● **Your task**: Among the records that follow, set down only the lines from the one containing "Science Initiativen oder" to the one containing "hat sich geändert.", both included, exactly.

● **Records supplied**:
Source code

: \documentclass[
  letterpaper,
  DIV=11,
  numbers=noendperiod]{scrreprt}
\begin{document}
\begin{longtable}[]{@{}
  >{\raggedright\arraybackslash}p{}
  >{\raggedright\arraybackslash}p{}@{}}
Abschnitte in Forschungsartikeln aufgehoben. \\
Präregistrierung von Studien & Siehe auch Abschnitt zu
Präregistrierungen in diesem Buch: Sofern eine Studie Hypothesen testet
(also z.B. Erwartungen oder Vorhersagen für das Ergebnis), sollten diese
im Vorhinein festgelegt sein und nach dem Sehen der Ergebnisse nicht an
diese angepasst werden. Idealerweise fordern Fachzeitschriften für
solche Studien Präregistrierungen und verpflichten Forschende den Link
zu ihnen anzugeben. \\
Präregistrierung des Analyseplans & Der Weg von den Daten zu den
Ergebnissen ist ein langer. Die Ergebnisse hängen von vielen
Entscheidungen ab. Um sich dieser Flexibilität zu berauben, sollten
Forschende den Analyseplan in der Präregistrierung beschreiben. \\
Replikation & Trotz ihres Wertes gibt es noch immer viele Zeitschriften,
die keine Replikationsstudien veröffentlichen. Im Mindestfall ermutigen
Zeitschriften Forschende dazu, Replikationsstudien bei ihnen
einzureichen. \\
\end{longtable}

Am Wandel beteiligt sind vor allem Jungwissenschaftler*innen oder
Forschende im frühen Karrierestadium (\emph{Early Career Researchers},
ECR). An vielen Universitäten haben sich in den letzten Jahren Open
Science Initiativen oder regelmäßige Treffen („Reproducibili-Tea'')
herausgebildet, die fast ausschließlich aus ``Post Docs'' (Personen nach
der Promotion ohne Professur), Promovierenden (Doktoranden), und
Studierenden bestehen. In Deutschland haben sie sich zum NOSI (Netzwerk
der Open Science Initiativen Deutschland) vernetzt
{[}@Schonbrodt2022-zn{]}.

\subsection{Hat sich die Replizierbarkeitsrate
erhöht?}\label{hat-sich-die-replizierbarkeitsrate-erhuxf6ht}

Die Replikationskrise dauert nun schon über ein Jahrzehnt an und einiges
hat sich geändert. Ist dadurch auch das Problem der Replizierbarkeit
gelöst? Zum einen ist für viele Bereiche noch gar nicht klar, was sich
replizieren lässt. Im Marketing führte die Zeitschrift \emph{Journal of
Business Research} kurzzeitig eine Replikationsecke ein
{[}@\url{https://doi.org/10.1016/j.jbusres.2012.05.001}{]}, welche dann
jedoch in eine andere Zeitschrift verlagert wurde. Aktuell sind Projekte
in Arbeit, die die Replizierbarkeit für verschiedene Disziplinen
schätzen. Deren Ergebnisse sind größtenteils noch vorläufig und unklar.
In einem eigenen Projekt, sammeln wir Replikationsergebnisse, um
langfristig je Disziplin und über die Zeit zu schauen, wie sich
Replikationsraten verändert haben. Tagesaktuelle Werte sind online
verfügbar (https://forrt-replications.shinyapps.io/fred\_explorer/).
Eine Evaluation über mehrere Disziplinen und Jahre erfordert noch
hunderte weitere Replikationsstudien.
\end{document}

● **Answer to the exercise**:
Science Initiativen oder regelmäßige Treffen („Reproducibili-Tea'')
herausgebildet, die fast ausschließlich aus ``Post Docs'' (Personen nach
der Promotion ohne Professur), Promovierenden (Doktoranden), und
Studierenden bestehen. In Deutschland haben sie sich zum NOSI (Netzwerk
der Open Science Initiativen Deutschland) vernetzt
{[}@Schonbrodt2022-zn{]}.

\subsection{Hat sich die Replizierbarkeitsrate
erhöht?}\label{hat-sich-die-replizierbarkeitsrate-erhuxf6ht}

Die Replikationskrise dauert nun schon über ein Jahrzehnt an und einiges
hat sich geändert. Ist dadurch auch das Problem der Replizierbarkeit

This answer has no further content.